I respect the purpose of "The Vagina Monologues" and, as much as it creeped me out to have all those women talking with their vaginas, I felt the evening was empowering and sexy... emsexerising?
(An open question: How many years of ventriloquism and pelvic muscle training do most of the performers need to speak from their tunnel of love?)
Just wondering. My friend Shari probably knows. She says that she can actually breathe through her vagina, but maybe that's just when she's walking on her hands.
Despite this theatrical / linguistical / gynecological miracle, I do feel that "The Vagina Monologues" needs a little priming to maintain its edge.
Don't get me wrong here; I think it's great that we can provide a couple hours of stage time every year to a whole bunch of vaginas. I would hate for audiences to forget that vaginas are the single most important part of the female anatomy.
How tragic would our world be, for instance, if we forgot to acknowledge that every woman is a vagina? How cruel to demean women by paying attention to something other than her vagina! "The Vagina Monologues" remind us all that we must never ignore her vagina - preferably, her hot, wet, beautifully empowered vagina - not even for a second.
I walk that talk, too. I make it a point to commune directly with all vaginas, ignoring the messy, extraneous "other" bits, physical or not, that cobbles together the female - her hair, her eyes, her brain, her needs, her feelings.
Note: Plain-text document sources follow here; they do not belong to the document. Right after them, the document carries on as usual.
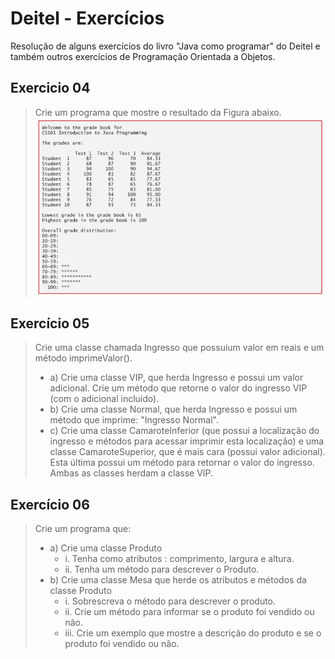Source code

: # Deitel - Exercícios

Resolução de alguns exercícios do livro "Java como programar" do Deitel e também outros exercícios de Programação Orientada a Objetos.

## Exercicio 04
> Crie um programa que mostre o resultado da Figura abaixo.
> ![Imagem do exercício 04!](asset.png "exercício 04")



## Exercício 05
> Crie uma classe chamada Ingresso que possuium valor em reais e um método imprimeValor().
> - a) Crie uma classe VIP, que herda Ingresso e possui um valor adicional. Crie um método que retorne o valor do ingresso VIP (com o   adicional incluído).
> - b) Crie uma classe Normal, que herda Ingresso e possui um método que imprime: "Ingresso Normal".
> - c) Crie uma classe CamaroteInferior (que possui a localização do ingresso e métodos para acessar imprimir esta localização) e uma classe CamaroteSuperior, que é mais cara (possui valor adicional). Esta última possui um método para retornar o valor do ingresso. Ambas as classes herdam a classe VIP.

## Exercício 06
> Crie um programa que: 
> - a) Crie uma classe Produto
>   - i. Tenha como atributos : comprimento, largura e altura.
>   - ii. Tenha um método para descrever o Produto.
> - b) Crie uma classe Mesa que herde os atributos e métodos da classe Produto
>   - i. Sobrescreva o método para descrever o produto.
>   - ii. Crie um método para informar se o produto foi vendido ou não.
>   - iii. Crie um exemplo que mostre a descrição do produto e se o produto foi vendido ou não.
"The Vagina Monologues" has taught me that all women prefer to be dealt with through their vaginas. Straight up. Respectfully. Man to man.
Nonetheless, as easy as it is for me, I recognize that some audience members may need newer, flashier features to maintain their interest. Here are my suggestions for making sure the vaginas keep drawing them in year after year:
1. More vagina juggling
2. Trying to set a world record for the number of people that can fit in a vagina at one time
3. Vaginaoke: Sing along with top vagina hits
4. Vagina mixed martial arts fighting
5. Informational session on how to locate a vagina in an emergency
6. Cooking with vaginas
7. Funniest vagina competition
8. Relay races
9. Demonstrations of what should and should not be stored inside vaginas
10. Competent acting
11. Update on the push for a crucial national vagina database
12. The clean and jerk
13. A good old-fashioned sword fight
14. Vagina mimes - "Help! Help! I'm trapped in a furry, invisible box!"